Of human tragedies…

So, did you read about what happened in Mali; that, there were 27 dead bodies after Malian commandos stormed the besieged luxury hotel to free those trapped inside?

Incidentally, there were 20 Indians among the roughly 170 people taken hostage by those terrorists.

Did you read about it, exclaim over it, anguish over it?

Neither did I.

On the other hand, I found myself horror-struck by the Paris attacks, I even cried watching that video of a gunman mowing down innocent café-patrons; and I couldn’t bear looking at photos of the pregnant woman who was hanging on for dear life from a ledge of the Bataclan theatre. There, see, I even remember the name of the place, whereas I actively have to “search” for the name of the luxury hotel that was attacked, in Mali.

Both events were utterly senseless, tragic and filled with mindnumbing violence, bloodshed.

Both were evidence of the cruelty man does to man.

Both events resulted in innocents being killed for no fault of theirs.

The Paris attacks and those gunshots, reverberated around the world. Tributes poured in across social media–for Paris and Parisians. Mali, not so much.

In fact, I had to look up Mali to find out that it is a landlocked country in West Africa and a former French colony.

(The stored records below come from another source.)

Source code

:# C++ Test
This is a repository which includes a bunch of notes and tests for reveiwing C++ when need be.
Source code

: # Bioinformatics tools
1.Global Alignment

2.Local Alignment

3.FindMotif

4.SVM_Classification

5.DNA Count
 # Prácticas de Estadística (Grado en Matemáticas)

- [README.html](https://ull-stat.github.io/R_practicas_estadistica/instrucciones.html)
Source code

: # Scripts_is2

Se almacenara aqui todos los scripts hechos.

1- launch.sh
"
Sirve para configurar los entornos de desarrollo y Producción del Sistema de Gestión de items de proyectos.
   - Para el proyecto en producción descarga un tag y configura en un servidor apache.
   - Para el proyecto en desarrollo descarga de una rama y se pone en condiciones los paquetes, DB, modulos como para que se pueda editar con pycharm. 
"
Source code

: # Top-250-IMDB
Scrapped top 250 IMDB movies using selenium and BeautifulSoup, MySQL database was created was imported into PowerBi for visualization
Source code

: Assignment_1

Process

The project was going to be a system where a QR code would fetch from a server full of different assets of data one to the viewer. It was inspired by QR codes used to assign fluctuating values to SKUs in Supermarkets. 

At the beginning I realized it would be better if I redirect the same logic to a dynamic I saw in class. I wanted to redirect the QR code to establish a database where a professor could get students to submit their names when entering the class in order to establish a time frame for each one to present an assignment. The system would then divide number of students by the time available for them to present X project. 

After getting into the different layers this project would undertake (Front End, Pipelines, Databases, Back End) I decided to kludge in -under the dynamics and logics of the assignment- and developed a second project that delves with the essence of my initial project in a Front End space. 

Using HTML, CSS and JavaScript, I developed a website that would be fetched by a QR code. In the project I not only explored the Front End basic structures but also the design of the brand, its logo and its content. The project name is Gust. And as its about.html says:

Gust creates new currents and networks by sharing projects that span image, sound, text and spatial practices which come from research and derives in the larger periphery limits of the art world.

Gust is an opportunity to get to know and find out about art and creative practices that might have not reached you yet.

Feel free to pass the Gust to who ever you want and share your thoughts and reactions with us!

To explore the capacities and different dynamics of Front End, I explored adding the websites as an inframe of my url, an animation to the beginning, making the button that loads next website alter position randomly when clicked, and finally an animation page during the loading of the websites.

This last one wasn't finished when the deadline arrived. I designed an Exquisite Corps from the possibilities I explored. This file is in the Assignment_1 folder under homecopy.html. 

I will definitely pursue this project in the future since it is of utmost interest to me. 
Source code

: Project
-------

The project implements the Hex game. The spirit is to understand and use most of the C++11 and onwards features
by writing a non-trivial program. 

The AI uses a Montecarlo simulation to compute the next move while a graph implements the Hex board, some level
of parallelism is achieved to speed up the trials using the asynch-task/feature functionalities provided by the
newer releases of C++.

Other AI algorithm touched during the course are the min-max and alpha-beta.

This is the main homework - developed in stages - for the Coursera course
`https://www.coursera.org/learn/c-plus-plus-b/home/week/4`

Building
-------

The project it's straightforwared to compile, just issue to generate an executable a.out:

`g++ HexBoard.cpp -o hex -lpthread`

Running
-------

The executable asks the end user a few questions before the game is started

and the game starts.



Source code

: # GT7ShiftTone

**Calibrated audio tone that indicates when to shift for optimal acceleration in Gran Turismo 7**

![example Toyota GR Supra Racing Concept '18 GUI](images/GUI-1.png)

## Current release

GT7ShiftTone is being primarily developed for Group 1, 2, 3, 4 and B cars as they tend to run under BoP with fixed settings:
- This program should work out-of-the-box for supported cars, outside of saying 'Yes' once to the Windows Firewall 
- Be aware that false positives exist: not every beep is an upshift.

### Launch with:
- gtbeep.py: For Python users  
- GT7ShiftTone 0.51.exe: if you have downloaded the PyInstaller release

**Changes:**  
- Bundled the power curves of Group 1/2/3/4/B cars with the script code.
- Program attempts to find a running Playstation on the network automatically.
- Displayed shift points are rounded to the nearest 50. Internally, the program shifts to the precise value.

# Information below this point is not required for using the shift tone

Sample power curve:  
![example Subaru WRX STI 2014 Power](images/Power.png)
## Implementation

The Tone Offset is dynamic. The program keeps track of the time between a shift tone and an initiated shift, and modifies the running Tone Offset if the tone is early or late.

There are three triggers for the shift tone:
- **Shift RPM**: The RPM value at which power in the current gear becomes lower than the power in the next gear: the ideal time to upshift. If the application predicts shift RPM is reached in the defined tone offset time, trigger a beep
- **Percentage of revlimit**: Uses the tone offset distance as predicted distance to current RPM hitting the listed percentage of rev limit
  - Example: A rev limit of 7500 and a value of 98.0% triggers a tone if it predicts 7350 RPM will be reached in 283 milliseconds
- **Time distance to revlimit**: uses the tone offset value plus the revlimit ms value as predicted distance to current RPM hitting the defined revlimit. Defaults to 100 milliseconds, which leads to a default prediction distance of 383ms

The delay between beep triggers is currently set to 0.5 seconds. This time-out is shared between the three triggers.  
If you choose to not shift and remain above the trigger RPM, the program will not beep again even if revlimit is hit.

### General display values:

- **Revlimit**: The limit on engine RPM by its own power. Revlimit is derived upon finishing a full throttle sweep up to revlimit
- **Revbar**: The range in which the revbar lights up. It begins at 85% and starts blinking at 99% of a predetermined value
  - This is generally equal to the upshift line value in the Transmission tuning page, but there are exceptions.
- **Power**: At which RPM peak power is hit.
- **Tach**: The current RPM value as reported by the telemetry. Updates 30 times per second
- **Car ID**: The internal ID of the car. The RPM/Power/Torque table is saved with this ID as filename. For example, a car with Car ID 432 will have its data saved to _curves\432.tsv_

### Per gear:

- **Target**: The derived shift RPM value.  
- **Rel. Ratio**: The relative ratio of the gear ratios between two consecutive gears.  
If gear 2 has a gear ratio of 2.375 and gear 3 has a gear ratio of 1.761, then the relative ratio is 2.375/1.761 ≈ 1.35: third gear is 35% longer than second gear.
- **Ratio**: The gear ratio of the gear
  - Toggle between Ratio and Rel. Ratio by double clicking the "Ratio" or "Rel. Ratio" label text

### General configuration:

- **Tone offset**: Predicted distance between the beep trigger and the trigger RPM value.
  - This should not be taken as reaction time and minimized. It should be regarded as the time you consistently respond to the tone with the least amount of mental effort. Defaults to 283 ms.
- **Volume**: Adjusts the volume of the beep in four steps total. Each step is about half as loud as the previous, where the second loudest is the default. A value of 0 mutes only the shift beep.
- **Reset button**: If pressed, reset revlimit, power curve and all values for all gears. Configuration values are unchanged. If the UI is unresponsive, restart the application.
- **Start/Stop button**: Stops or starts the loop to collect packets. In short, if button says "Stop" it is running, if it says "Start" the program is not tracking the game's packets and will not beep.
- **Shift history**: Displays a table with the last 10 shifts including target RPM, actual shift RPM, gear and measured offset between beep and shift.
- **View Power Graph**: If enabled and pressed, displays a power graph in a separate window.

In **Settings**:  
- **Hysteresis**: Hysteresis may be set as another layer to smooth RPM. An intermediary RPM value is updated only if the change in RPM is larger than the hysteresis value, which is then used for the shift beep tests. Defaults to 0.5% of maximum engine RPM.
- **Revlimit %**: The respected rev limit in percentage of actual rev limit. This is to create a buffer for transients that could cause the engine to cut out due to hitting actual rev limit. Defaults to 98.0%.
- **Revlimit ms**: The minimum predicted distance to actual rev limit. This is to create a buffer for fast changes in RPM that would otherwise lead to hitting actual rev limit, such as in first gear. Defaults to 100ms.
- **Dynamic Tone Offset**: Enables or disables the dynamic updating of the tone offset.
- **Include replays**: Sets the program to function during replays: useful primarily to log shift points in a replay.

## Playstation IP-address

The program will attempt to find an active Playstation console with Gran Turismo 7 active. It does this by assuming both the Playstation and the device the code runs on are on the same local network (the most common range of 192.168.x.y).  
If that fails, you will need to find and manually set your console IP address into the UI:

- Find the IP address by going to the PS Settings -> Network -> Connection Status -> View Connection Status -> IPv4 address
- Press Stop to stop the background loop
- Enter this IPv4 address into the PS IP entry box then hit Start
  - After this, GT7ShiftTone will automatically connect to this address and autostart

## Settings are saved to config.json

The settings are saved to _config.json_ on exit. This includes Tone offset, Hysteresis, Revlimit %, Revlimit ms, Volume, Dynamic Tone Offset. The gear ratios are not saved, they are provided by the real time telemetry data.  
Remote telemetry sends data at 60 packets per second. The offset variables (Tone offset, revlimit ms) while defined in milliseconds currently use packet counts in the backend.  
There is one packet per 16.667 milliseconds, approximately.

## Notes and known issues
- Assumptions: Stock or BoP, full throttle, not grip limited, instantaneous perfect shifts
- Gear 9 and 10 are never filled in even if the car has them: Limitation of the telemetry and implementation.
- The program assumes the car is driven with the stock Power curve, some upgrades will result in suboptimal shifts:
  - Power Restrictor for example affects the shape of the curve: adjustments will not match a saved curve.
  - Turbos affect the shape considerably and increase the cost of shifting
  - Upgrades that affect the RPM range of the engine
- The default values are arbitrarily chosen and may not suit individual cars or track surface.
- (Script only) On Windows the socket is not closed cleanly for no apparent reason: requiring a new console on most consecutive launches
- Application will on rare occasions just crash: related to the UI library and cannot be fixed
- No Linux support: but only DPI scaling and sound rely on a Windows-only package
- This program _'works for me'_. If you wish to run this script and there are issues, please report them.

Why do we react so differently to such terrible news? Of course Paris is, for many of us, such a tragedy because it is symbolic of so many things—the City of Love, cafés, culture, couture, the freedom to celebrate life in all its colours…and a lot of that symbolism was attacked in those terrible hours. But is there a deeper, starker difference? Was Mali less talked about because it is so remotely located and because it affected mainly Africans, Indians, Chinese, and “others”. Just as we don’t really spend much time thinking about what happens in Beirut, Lebanon, and other parts of the world where people live with terror and death, every day.

Before Paris, the drowning of little Alan Kurdi (the Syrian boy who drowned in the Mediterranean), led to a global outpouring of grief. I could not look at the image of that slight child’s body, face down in the mud, without feeling heartsick.

But here in Bengaluru, at every traffic junction, I see little children living on our streets, born into a life from which there is no escape. These children have doomed eyes and knowing eyes. They wear rags, walk without footwear, they beg, they sell cheap toys and stickers, and they are controlled by a massive mafia-like group of adults.

I don’t want to dwell too much on how unsafe their lives are, how vulnerable they are. And on how depraved adults are to use children in this manner.

I see them every day. And yet, I look away. What about you?

George Orwell says in Animal Farm, “All animals are equal, but some animals are more equal than others.” So it takes an event more terrible and more tragic than others, to make us weep.

And meanwhile, we are so benumbed by the little tragedies around us, the horrors we see, hear and read about amidst us, that we block out the truths we live with.